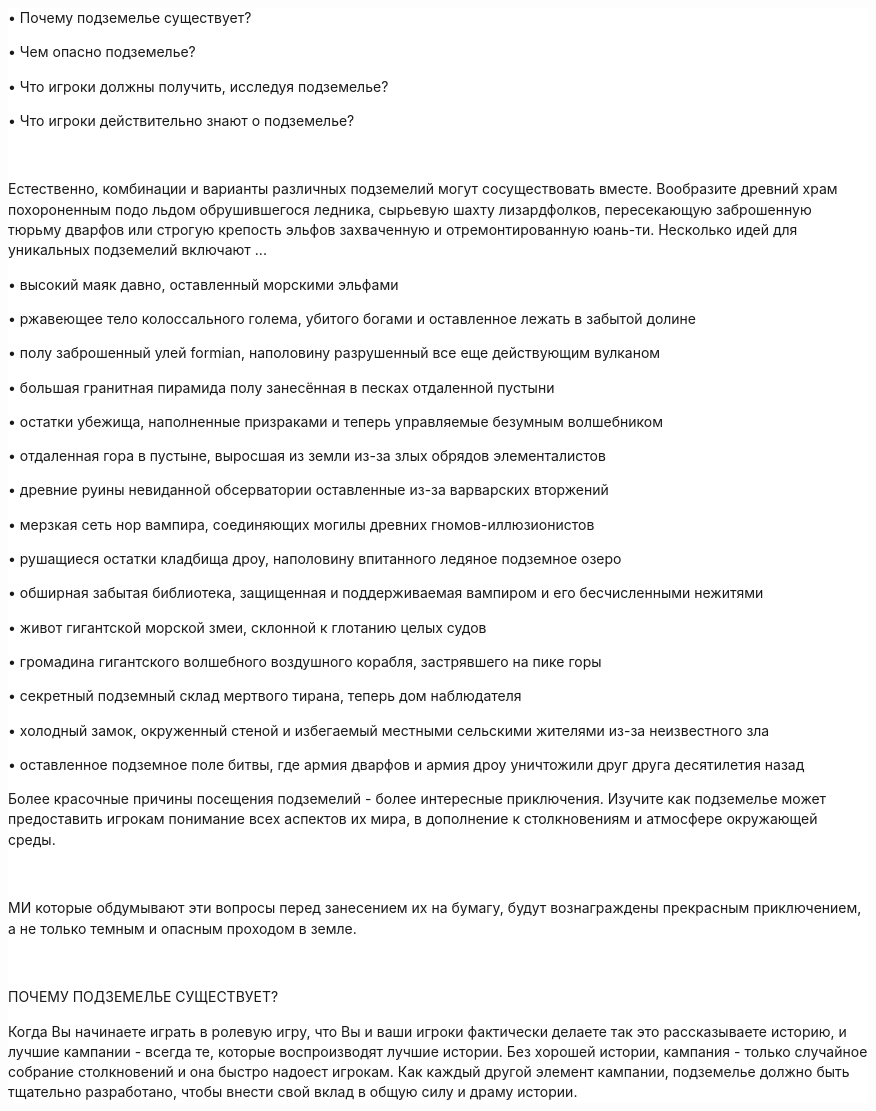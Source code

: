 • Почему подземелье существует?

• Чем опасно подземелье?

• Что игроки должны получить, исследуя подземелье?

• Что игроки действительно знают о подземелье?

 

Естественно, комбинации и варианты различных подземелий могут сосуществовать вместе. Вообразите древний храм похороненным подо льдом обрушившегося ледника, сырьевую шахту лизардфолков, пересекающую заброшенную тюрьму дварфов или строгую крепость эльфов захваченную и отремонтированную юань-ти. Несколько идей для уникальных подземелий включают ...

• высокий маяк давно, оставленный морскими эльфами

• ржавеющее тело колоссального голема, убитого богами и оставленное лежать в забытой долине

• полу заброшенный улей formian, наполовину разрушенный все еще действующим вулканом

• большая гранитная пирамида полу занесённая в песках отдаленной пустыни

• остатки убежища, наполненные призраками и теперь управляемые безумным волшебником

• отдаленная гора в пустыне, выросшая из земли из-за злых обрядов элементалистов

• древние руины невиданной обсерватории оставленные из-за варварских вторжений

• мерзкая сеть нор вампира, соединяющих могилы древних гномов-иллюзионистов

• рушащиеся остатки кладбища дроу, наполовину впитанного ледяное подземное озеро

• обширная забытая библиотека, защищенная и поддерживаемая вампиром и его бесчисленными нежитями

• живот гигантской морской змеи, склонной к глотанию целых судов

• громадина гигантского волшебного воздушного корабля, застрявшего на пике горы

• секретный подземный склад мертвого тирана, теперь дом наблюдателя

• холодный замок, окруженный стеной и избегаемый местными сельскими жителями из-за неизвестного зла

• оставленное подземное поле битвы, где армия дварфов и армия дроу уничтожили друг друга десятилетия назад

Более красочные причины посещения подземелий - более интересные приключения. Изучите как подземелье может предоставить игрокам понимание всех аспектов их мира, в дополнение к столкновениям и атмосфере окружающей среды.

 

МИ которые обдумывают эти вопросы перед занесением их на бумагу, будут вознаграждены прекрасным приключением, а не только темным и опасным проходом в земле.

 

ПОЧЕМУ ПОДЗЕМЕЛЬЕ СУЩЕСТВУЕТ?

Когда Вы начинаете играть в ролевую игру, что Вы и ваши игроки фактически делаете так это рассказываете историю, и лучшие кампании - всегда те, которые воспроизводят лучшие истории. Без хорошей истории, кампания - только случайное собрание столкновений и она быстро надоест игрокам. Как каждый другой элемент кампании, подземелье должно быть тщательно разработано, чтобы внести свой вклад в общую силу и драму истории.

*Exercise objective*
Search the listing above for "подземелий" and copy every line that has it.

*Exercise answer*
Естественно, комбинации и варианты различных подземелий могут сосуществовать вместе. Вообразите древний храм похороненным подо льдом обрушившегося ледника, сырьевую шахту лизардфолков, пересекающую заброшенную тюрьму дварфов или строгую крепость эльфов захваченную и отремонтированную юань-ти. Несколько идей для уникальных подземелий включают ...
Более красочные причины посещения подземелий - более интересные приключения. Изучите как подземелье может предоставить игрокам понимание всех аспектов их мира, в дополнение к столкновениям и атмосфере окружающей среды.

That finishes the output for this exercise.